ただし、これをきちんと使い分けているのかどうか。

完全に定まっているわけではないようですが「小康状態なら”収束”、根絶なら”終息”」というのが一般的なようです。

これまでの感染症関係では「終息」が使われることが多かったようです。

しかし、「短期的収束」という言葉もあるように、収まっていく過程に注目する場合は「収束」を使うことが多いようです。

 

ラ行の音は「R」?「L」?

元号が「令和」と決まった時、これをローマ字書きする場合「R」か「L」かという質問が読者から届いたそうです。

日本政府では「REIWA」であると公式発表したそうです。

日本語をローマ字表記する場合は、ヘボン式でも訓令式でも「R」を使います。

しかし江戸時代の蘭学では「L」を使った例もありました。

トランプ前大統領が来日し、大相撲で表彰式に出た時の発音が「ゥレイワ」のように聞こえて違和感があったという声も多かったようです。

英語に限って言えば、Rは舌を丸めるのでかえってLの方がしっくりくるのかもしれません。

しかし、Rの発音は各国言語で大きく異なり10種類以上あるそうです。

スペイン語などではRの発音が日本語のラ行に極めて近いということで、かつてそれらの言葉の方が身近だったのもRを採用した理由かもしれません。

 

「どどめ色」はどんな色

「どどめ色」という言葉は聞いたことがあるけれど、実際にはどんな色かは分からないという人が多いでしょう。

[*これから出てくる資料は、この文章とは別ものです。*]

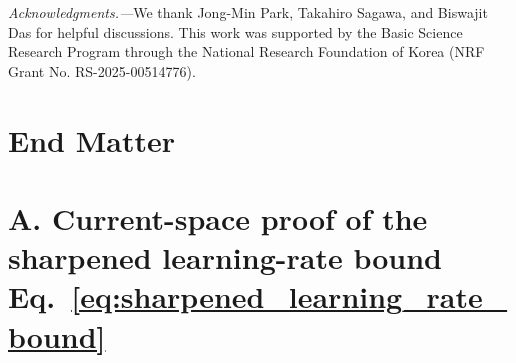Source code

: \documentclass[
 longbibliography,
 twocolumn,
 superscriptaddress,
 amsmath,
 amssymb,
 amsthm,
 amsfonts,
 prl,
 floatfix,
]{revtex4-2}
\newcommand{\matbf}[1]{\boldsymbol{\mathsf{#1}}}
\begin{document}

\begin{acknowledgments}
\textit{Acknowledgments.---}We thank Jong-Min Park, Takahiro Sagawa, and Biswajit Das for helpful discussions. This work was supported by the Basic Science Research Program through the National Research Foundation of Korea (NRF Grant No. RS-2025-00514776).

\end{acknowledgments}



\makeatletter
\let\saved@hangfrom@section\@hangfrom@section
\let\saved@sectioncntformat\@sectioncntformat
\let\saved@thesection\thesection
\let\saved@thesubsection\thesubsection
\let\saved@thesubsubsection\thesubsubsection
\let\saved@cl@section\cl@section
\let\saved@theequation@prefix\theequation@prefix
{}
\makeatother

\appendix*
\section*{End Matter}

\section{A. Current-space proof of the sharpened learning-rate bound Eq.~\eqref{eq:sharpened_learning_rate_bound}}
\end{document}
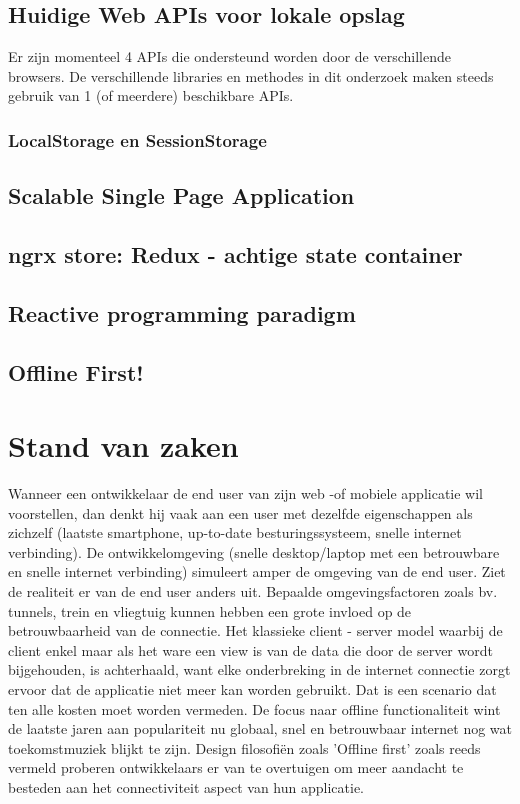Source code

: \subsection{Huidige Web APIs voor lokale opslag}
Er zijn momenteel 4 APIs die ondersteund worden door de verschillende browsers. De verschillende libraries en methodes in dit onderzoek maken steeds gebruik van 1 (of meerdere) beschikbare APIs.
\subsubsection{LocalStorage en SessionStorage}
\subsection{Scalable Single Page Application}
\subsection{ngrx store: Redux - achtige state container}
\subsection{Reactive programming paradigm}
\subsection{Offline First!}
\section{Stand van zaken}
\label{sec:stand-van-zaken}
Wanneer een ontwikkelaar de end user van zijn web -of mobiele applicatie wil voorstellen, dan denkt hij vaak aan een user met dezelfde eigenschappen als zichzelf (laatste smartphone, up-to-date besturingssysteem,  snelle internet verbinding). De ontwikkelomgeving (snelle desktop/laptop met een betrouwbare en snelle internet verbinding) simuleert amper de omgeving van de end user. Ziet de realiteit er van de end user anders uit. Bepaalde omgevingsfactoren zoals bv. tunnels, trein en vliegtuig kunnen hebben een grote invloed op de betrouwbaarheid van de connectie. Het klassieke client - server model waarbij de client enkel maar als het ware een view is van de data die door de server wordt bijgehouden, is achterhaald, want elke onderbreking in de internet connectie zorgt ervoor dat de applicatie niet meer kan worden gebruikt. Dat is een scenario dat ten alle kosten moet worden vermeden.
De focus naar offline functionaliteit wint de laatste jaren aan populariteit nu globaal, snel en betrouwbaar internet nog wat toekomstmuziek blijkt te zijn. Design filosofi\"en zoals 'Offline first' zoals reeds vermeld proberen ontwikkelaars er van te overtuigen om meer aandacht te besteden aan het connectiviteit aspect van hun applicatie.
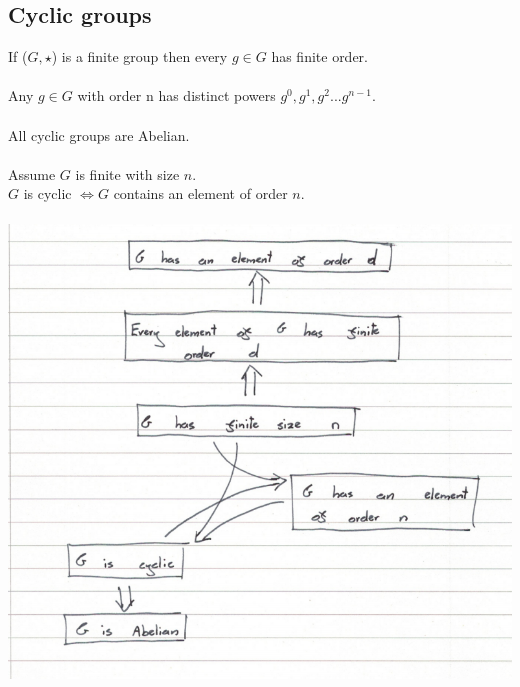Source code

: \documentclass{scrartcl}
\begin{document}
\subsection{Cyclic groups}
If ($ G, \star $) is a finite group then every $ g \in G $ has finite order.
\\\\
Any $ g \in G $ with order n has distinct powers $ g^{0}, g^{1}, g^{2}...g^{n - 1} $.
\\\\
All cyclic groups are Abelian.
\\\\
Assume $ G $ is finite with size $ n $. \\
$ G $ is cyclic $ \Leftrightarrow G $ contains an element of order $ n $.
\\\\
\includegraphics[scale=0.45]{cyclic_groups}
\end{document}
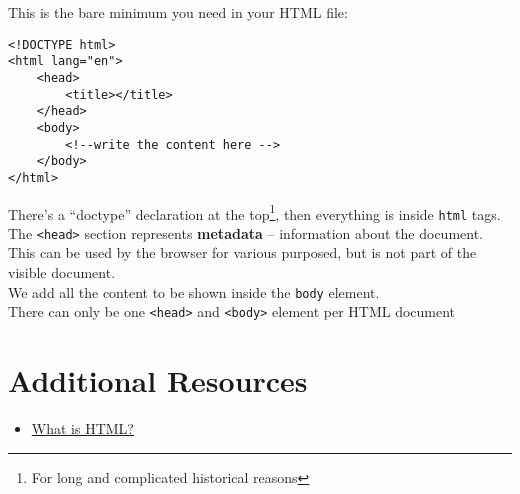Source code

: This is the bare minimum you need in your HTML file:

\begin{verbatim}
<!DOCTYPE html>
<html lang="en">
    <head>
        <title></title>
    </head>
    <body>
        <!--write the content here -->
    </body>
</html>
\end{verbatim}

There's a ``doctype'' declaration at the top\footnote{For long and complicated historical reasons}, then everything is inside \texttt{html} tags.
\\

The \texttt{<head>} section represents \textbf{metadata} – information about the document. This can be used by the browser for various purposed, but is not part of the visible document.
\\

We add all the content to be shown inside the \texttt{body} element.
\\

There can only be one \texttt{<head>} and \texttt{<body>} element per HTML document


\section{Additional Resources}

\begin{itemize}[leftmargin=*]
    \item \href{https://www.linkedin.com/learning/html-essential-training-4/what-is-html}{What is HTML?}
\end{itemize}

アンケートで聞いても暗く濁って黒ずんだ色というイメージを持つ人が多かったようです。

この言葉がよく使われていたのは関東西部、養蚕地帯でした。

「どどめ」とはこの地域の言葉で「桑の実」を示すそうです。

その地方では子どもたちが桑の実を畑から取って食べるということがよく行われていました。

桑の実は濃い紫色で、その実を食べると口の周りもその色になり、それが「どどめ色」だったそうです。

 

なかなか興味深い話がいくつも載っていました。